#### [AIM OF THE EXERCISE]
Identify and pull out each line of the entries in which "Using" occurs.

#### [DATA EXTRACT]
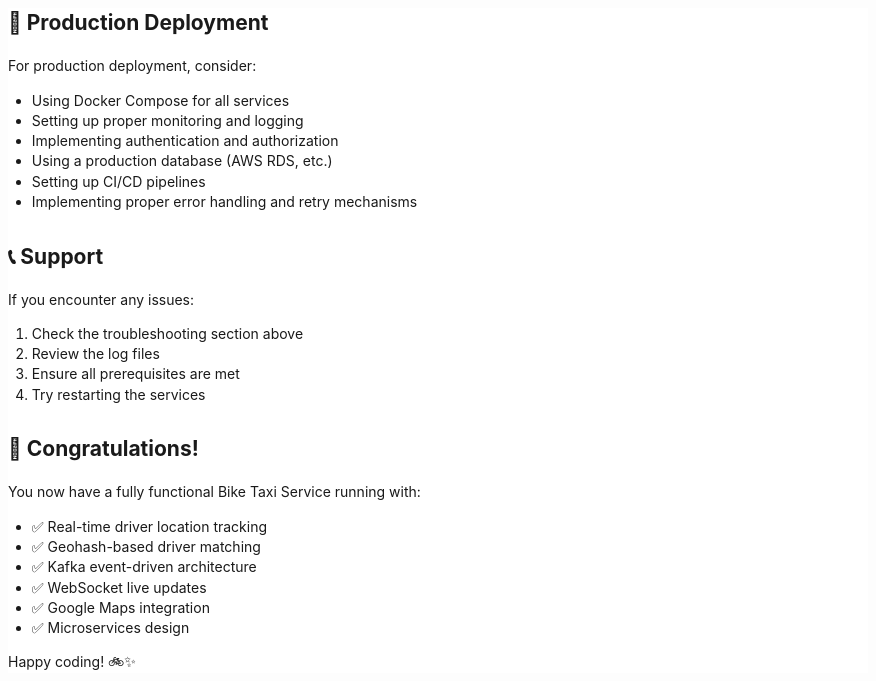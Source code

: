 ## 🚀 Production Deployment

For production deployment, consider:
- Using Docker Compose for all services
- Setting up proper monitoring and logging
- Implementing authentication and authorization
- Using a production database (AWS RDS, etc.)
- Setting up CI/CD pipelines
- Implementing proper error handling and retry mechanisms

## 📞 Support

If you encounter any issues:
1. Check the troubleshooting section above
2. Review the log files
3. Ensure all prerequisites are met
4. Try restarting the services

## 🎉 Congratulations!

You now have a fully functional Bike Taxi Service running with:
- ✅ Real-time driver location tracking
- ✅ Geohash-based driver matching
- ✅ Kafka event-driven architecture
- ✅ WebSocket live updates
- ✅ Google Maps integration
- ✅ Microservices design

Happy coding! 🚲✨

#### [SOLUTION FOR THIS TASK]
- Using Docker Compose for all services
- Using a production database (AWS RDS, etc.)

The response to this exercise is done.